** Material provided follows **
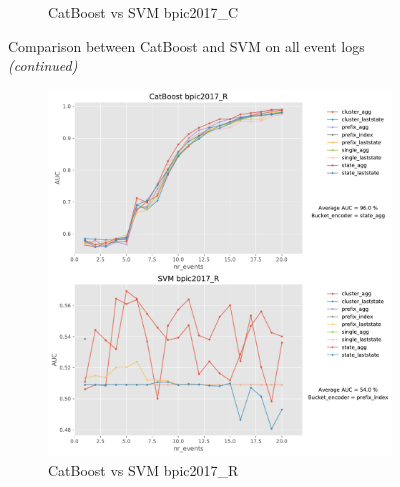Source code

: \documentclass[twoside,11pt]{Latex/Classes/PhDthesisPSnPDF}
\begin{document}
\begin{figure}[t!]
\begin{subfigure}{0.48\textwidth}
		\caption{CatBoost vs SVM bpic2017\_C} \label{fig:b17ccs}
	\end{subfigure}
		\caption{Comparison between CatBoost and SVM on all event logs \textit{(continued)}}
	\label{fig:r2cs}
\end{figure}


\begin{figure}[t!] %

	\begin{subfigure}{0.48\textwidth}
		\includegraphics[width=\linewidth]{images/catboost/graphssvm/bpic2017_R_CatBoost_svm.pdf}
		\caption{CatBoost vs SVM bpic2017\_R} \label{fig:b17rcs}
	\end{subfigure}\hspace*{\fill}
	\begin{subfigure}{0.48\textwidth}

\end{subfigure}
\end{figure}
\end{document}
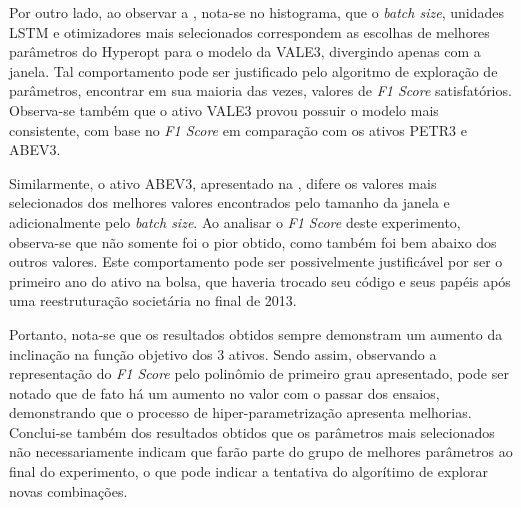 %

Por outro lado, ao observar a , nota-se no histograma, que o \textit{batch size}, unidades \acrshort{LSTM} e otimizadores mais selecionados correspondem as escolhas de melhores parâmetros do Hyperopt para o modelo da VALE3, divergindo apenas com a janela. Tal comportamento pode ser justificado pelo algoritmo de exploração de parâmetros, encontrar em sua maioria das vezes, valores de \emph{F1 Score} satisfatórios. Observa-se também que o ativo VALE3 provou possuir o modelo mais consistente, com base no \emph{F1 Score} em comparação com os ativos PETR3 e ABEV3.

%

Similarmente, o ativo ABEV3, apresentado na , difere os valores mais selecionados dos melhores valores encontrados pelo tamanho da janela e adicionalmente pelo \textit{batch size}. Ao analisar o \emph{F1 Score} deste experimento, observa-se que não somente foi o pior obtido, como também foi bem abaixo dos outros valores. Este comportamento pode ser possivelmente justificável por ser o primeiro ano do ativo na bolsa, que haveria trocado seu
código e seus papéis após uma reestruturação societária no final de 2013.

%

Portanto, nota-se que os resultados obtidos sempre demonstram um aumento da inclinação na função objetivo dos 3 ativos. Sendo assim, observando a representação do \textit{F1 Score} pelo polinômio de primeiro grau apresentado, pode ser notado que de fato há um aumento no valor com o passar dos ensaios, demonstrando que o processo de hiper-parametrização apresenta melhorias. Conclui-se também dos resultados obtidos que os parâmetros mais selecionados não necessariamente indicam que farão parte do grupo de melhores parâmetros ao final do experimento, o que pode indicar a tentativa do algorítimo de explorar novas combinações.

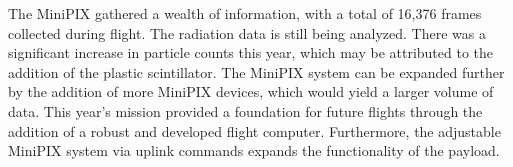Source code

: The MiniPIX gathered a wealth of information, with a total of 16,376 frames collected during flight.  The radiation data is still being analyzed. There was a significant increase in particle counts this year, which may be attributed to the addition of the plastic scintillator. The MiniPIX system can be expanded further by the addition of more MiniPIX devices, which would yield a larger volume of data. This year's mission provided a foundation for future flights through the addition of a robust and developed flight computer.  Furthermore, the adjustable MiniPIX system via uplink commands expands the functionality of the payload.
%
%
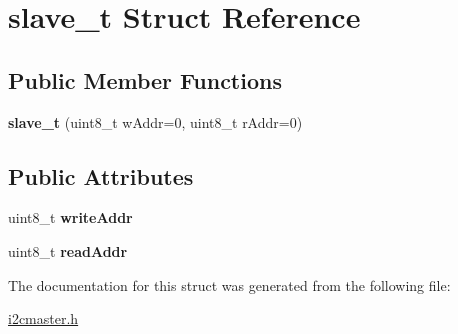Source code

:\hypertarget{structslave__t}{}\section{slave\+\_\+t Struct Reference}
\label{structslave__t}
\subsection*{Public Member Functions}
\begin{DoxyCompactItemize}
\item 
\mbox{\label{structslave__t_a50d44b07fa05774c4c213fc5d1507227}} 
{\bfseries slave\+\_\+t} (uint8\+\_\+t w\+Addr=0, uint8\+\_\+t r\+Addr=0)
\end{DoxyCompactItemize}
\subsection*{Public Attributes}
\begin{DoxyCompactItemize}
\item 
\mbox{\label{structslave__t_a196e25cee6c8b9b6d8f66cfcba13feff}} 
uint8\+\_\+t {\bfseries write\+Addr}
\item 
\mbox{\label{structslave__t_a014945119b5636f2aa55604e1b63c3d2}} 
uint8\+\_\+t {\bfseries read\+Addr}
\end{DoxyCompactItemize}


The documentation for this struct was generated from the following file\+:\begin{DoxyCompactItemize}
\item 
\hyperlink{i2cmaster_8h}{i2cmaster.\+h}\end{DoxyCompactItemize}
** End of Material provided **
▶ _Goal of the exercise_
Please copy every line of the data that carries the string "label".

▶ _Answer area_
		\caption{CatBoost vs SVM bpic2017\_C} \label{fig:b17ccs}
	\label{fig:r2cs}
		\caption{CatBoost vs SVM bpic2017\_R} \label{fig:b17rcs}
\label{structslave__t}
\mbox{\label{structslave__t_a50d44b07fa05774c4c213fc5d1507227}} 
\mbox{\label{structslave__t_a196e25cee6c8b9b6d8f66cfcba13feff}} 
\mbox{\label{structslave__t_a014945119b5636f2aa55604e1b63c3d2}} 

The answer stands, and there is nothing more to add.